9. LIMITEZ VOTRE CARDIO
Personnellement je déconseille l'activité aérobie aux Hard-Gainers, il vaudrait mieux attendre l'atteinte des premiers objectifs avant de la pratiquer, même si un minimum de travail aérobie ne peut que bien faire.
Le travail aérobie produit de nombreux bénéfices : il améliore l'endurance musculaire ; permet la perte de poids; améliore l'efficacité du système cardiovasculaire et réduit par conséquent le risque d'infarctus du myocarde ; il permet une diminution du taux de LDL ou « mauvais cholestérol » et une augmentation du HDL ou « bon cholestérol » ; rend moins probable l'apparition du diabète et de l'hypertension, et permet de nombreux autres avantages.
L'idéal peut être de limiter son cardio au maximum pour ne pas perdre une partie de la masse musculaire durement acquise.
10. PATIENCE + CONSTANCE
Dans ce sport, la constance et la patience sont des facteurs très importants.
Les résultats sont parfois lents et minimes, mais pas improductifs. Le corps de qualité doit être construit très calmement, entraînement après entraînement, sacrifice après sacrifice.
La beauté, mais aussi le plus difficile dans ce sport, est de trouver le bon compromis entre tous les facteurs ci-dessus, un seul ne suffit pas, c'est l'ensemble qui permet d'atteindre l'objectif final et non les points ou facteurs isolés.

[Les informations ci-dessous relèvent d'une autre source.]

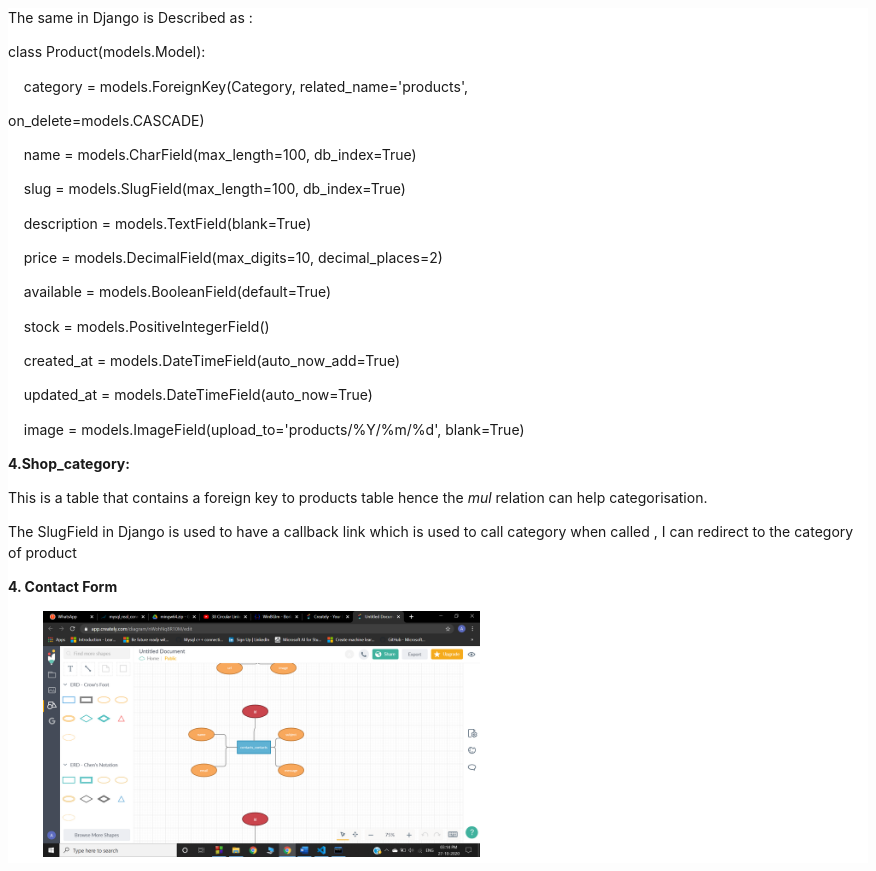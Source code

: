 The same in Django is Described as :

class Product(models.Model):

    category = models.ForeignKey(Category, related\_name='products', 

on\_delete=models.CASCADE)

    name = models.CharField(max\_length=100, db\_index=True)

    slug = models.SlugField(max\_length=100, db\_index=True)

    description = models.TextField(blank=True)

    price = models.DecimalField(max\_digits=10, decimal\_places=2)

    available = models.BooleanField(default=True)

    stock = models.PositiveIntegerField()

    created\_at = models.DateTimeField(auto\_now\_add=True)

    updated\_at = models.DateTimeField(auto\_now=True)

    image = models.ImageField(upload\_to='products/%Y/%m/%d', blank=True)

**4.Shop\_category:**

This is a table that contains a foreign key to products table hence the
*mul* relation can help categorisation.

The SlugField in Django is used to have a callback link which is used to
call category when called , I can redirect to the category of product

**4. Contact Form**

<img src="media\image12.png" style="width:5.2803in;height:2.5625in" />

Il existe différentes interprétations de la formation abrégée qui peuvent être utilisées avec succès, l'important est d'avoir la bonne attitude mentale et bien sûr de suivre les 10 conseils énumérés ci-dessus.
Il y aura des jours de découragement et de perte de confiance, mais si au final c'est la vraie passion de la musculation qui l'emporte, il ne vous reste plus qu'à surmonter l'obstacle "mental" et revenir avec plus de détermination à tous les aspects liés à " s'entraîner.